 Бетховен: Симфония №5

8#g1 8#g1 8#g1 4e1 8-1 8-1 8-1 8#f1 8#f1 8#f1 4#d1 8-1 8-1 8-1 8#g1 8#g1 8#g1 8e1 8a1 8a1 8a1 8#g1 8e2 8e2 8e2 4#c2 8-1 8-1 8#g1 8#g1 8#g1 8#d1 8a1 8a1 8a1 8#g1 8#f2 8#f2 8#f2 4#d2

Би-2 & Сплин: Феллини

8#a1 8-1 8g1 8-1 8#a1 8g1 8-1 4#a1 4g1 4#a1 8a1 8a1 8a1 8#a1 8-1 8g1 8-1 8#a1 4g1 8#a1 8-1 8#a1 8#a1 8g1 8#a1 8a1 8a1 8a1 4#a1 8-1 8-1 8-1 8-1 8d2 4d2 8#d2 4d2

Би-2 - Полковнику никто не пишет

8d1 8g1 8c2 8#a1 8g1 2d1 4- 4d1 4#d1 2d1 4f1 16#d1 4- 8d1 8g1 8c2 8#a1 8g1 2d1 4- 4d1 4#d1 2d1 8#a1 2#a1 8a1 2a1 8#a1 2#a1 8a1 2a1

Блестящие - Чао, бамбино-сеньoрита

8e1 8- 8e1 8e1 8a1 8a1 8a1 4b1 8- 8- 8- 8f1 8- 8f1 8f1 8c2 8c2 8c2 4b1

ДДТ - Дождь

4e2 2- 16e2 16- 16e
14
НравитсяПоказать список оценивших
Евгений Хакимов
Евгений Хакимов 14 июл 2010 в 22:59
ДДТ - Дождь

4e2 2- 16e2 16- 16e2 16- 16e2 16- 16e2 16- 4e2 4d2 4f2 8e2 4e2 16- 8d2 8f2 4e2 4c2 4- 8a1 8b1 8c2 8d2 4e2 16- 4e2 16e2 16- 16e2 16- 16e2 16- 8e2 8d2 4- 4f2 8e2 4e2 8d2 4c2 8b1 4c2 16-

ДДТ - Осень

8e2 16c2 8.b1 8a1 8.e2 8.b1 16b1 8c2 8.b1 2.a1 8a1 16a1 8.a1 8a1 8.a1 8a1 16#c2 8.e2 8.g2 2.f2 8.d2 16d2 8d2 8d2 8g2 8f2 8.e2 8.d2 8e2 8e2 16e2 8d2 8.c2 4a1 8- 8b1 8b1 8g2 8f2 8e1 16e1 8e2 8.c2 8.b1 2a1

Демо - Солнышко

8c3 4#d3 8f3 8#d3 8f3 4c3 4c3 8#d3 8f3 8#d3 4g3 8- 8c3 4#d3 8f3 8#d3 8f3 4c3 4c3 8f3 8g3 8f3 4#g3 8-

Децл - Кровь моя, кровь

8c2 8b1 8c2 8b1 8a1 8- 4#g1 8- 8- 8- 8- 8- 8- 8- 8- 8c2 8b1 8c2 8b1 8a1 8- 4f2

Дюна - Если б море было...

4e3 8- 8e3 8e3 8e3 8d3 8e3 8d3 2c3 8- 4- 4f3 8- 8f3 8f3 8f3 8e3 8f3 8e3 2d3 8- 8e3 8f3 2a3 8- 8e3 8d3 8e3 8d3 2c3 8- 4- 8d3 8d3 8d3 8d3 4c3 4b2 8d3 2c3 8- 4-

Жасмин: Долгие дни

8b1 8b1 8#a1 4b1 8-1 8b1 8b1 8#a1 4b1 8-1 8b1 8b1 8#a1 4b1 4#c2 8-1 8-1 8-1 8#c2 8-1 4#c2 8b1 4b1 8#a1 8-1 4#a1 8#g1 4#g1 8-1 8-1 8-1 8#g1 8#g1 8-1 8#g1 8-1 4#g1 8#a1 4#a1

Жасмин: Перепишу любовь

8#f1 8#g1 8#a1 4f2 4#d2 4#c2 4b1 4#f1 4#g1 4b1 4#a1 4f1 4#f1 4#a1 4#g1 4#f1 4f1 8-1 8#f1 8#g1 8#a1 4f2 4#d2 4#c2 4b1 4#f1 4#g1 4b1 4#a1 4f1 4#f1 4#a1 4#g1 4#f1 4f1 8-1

_ _ _ _ _

### Task item
All of the data above should be reproduced word for word.

### Task result
 Бетховен: Симфония №5

8#g1 8#g1 8#g1 4e1 8-1 8-1 8-1 8#f1 8#f1 8#f1 4#d1 8-1 8-1 8-1 8#g1 8#g1 8#g1 8e1 8a1 8a1 8a1 8#g1 8e2 8e2 8e2 4#c2 8-1 8-1 8#g1 8#g1 8#g1 8#d1 8a1 8a1 8a1 8#g1 8#f2 8#f2 8#f2 4#d2

Би-2 & Сплин: Феллини

8#a1 8-1 8g1 8-1 8#a1 8g1 8-1 4#a1 4g1 4#a1 8a1 8a1 8a1 8#a1 8-1 8g1 8-1 8#a1 4g1 8#a1 8-1 8#a1 8#a1 8g1 8#a1 8a1 8a1 8a1 4#a1 8-1 8-1 8-1 8-1 8d2 4d2 8#d2 4d2

Би-2 - Полковнику никто не пишет

8d1 8g1 8c2 8#a1 8g1 2d1 4- 4d1 4#d1 2d1 4f1 16#d1 4- 8d1 8g1 8c2 8#a1 8g1 2d1 4- 4d1 4#d1 2d1 8#a1 2#a1 8a1 2a1 8#a1 2#a1 8a1 2a1

Блестящие - Чао, бамбино-сеньoрита

8e1 8- 8e1 8e1 8a1 8a1 8a1 4b1 8- 8- 8- 8f1 8- 8f1 8f1 8c2 8c2 8c2 4b1

ДДТ - Дождь

4e2 2- 16e2 16- 16e
14
НравитсяПоказать список оценивших
Евгений Хакимов
Евгений Хакимов 14 июл 2010 в 22:59
ДДТ - Дождь

4e2 2- 16e2 16- 16e2 16- 16e2 16- 16e2 16- 4e2 4d2 4f2 8e2 4e2 16- 8d2 8f2 4e2 4c2 4- 8a1 8b1 8c2 8d2 4e2 16- 4e2 16e2 16- 16e2 16- 16e2 16- 8e2 8d2 4- 4f2 8e2 4e2 8d2 4c2 8b1 4c2 16-

ДДТ - Осень

8e2 16c2 8.b1 8a1 8.e2 8.b1 16b1 8c2 8.b1 2.a1 8a1 16a1 8.a1 8a1 8.a1 8a1 16#c2 8.e2 8.g2 2.f2 8.d2 16d2 8d2 8d2 8g2 8f2 8.e2 8.d2 8e2 8e2 16e2 8d2 8.c2 4a1 8- 8b1 8b1 8g2 8f2 8e1 16e1 8e2 8.c2 8.b1 2a1

Демо - Солнышко

8c3 4#d3 8f3 8#d3 8f3 4c3 4c3 8#d3 8f3 8#d3 4g3 8- 8c3 4#d3 8f3 8#d3 8f3 4c3 4c3 8f3 8g3 8f3 4#g3 8-

Децл - Кровь моя, кровь

8c2 8b1 8c2 8b1 8a1 8- 4#g1 8- 8- 8- 8- 8- 8- 8- 8- 8c2 8b1 8c2 8b1 8a1 8- 4f2

Дюна - Если б море было...

4e3 8- 8e3 8e3 8e3 8d3 8e3 8d3 2c3 8- 4- 4f3 8- 8f3 8f3 8f3 8e3 8f3 8e3 2d3 8- 8e3 8f3 2a3 8- 8e3 8d3 8e3 8d3 2c3 8- 4- 8d3 8d3 8d3 8d3 4c3 4b2 8d3 2c3 8- 4-

Жасмин: Долгие дни

8b1 8b1 8#a1 4b1 8-1 8b1 8b1 8#a1 4b1 8-1 8b1 8b1 8#a1 4b1 4#c2 8-1 8-1 8-1 8#c2 8-1 4#c2 8b1 4b1 8#a1 8-1 4#a1 8#g1 4#g1 8-1 8-1 8-1 8#g1 8#g1 8-1 8#g1 8-1 4#g1 8#a1 4#a1

Жасмин: Перепишу любовь

8#f1 8#g1 8#a1 4f2 4#d2 4#c2 4b1 4#f1 4#g1 4b1 4#a1 4f1 4#f1 4#a1 4#g1 4#f1 4f1 8-1 8#f1 8#g1 8#a1 4f2 4#d2 4#c2 4b1 4#f1 4#g1 4b1 4#a1 4f1 4#f1 4#a1 4#g1 4#f1 4f1 8-1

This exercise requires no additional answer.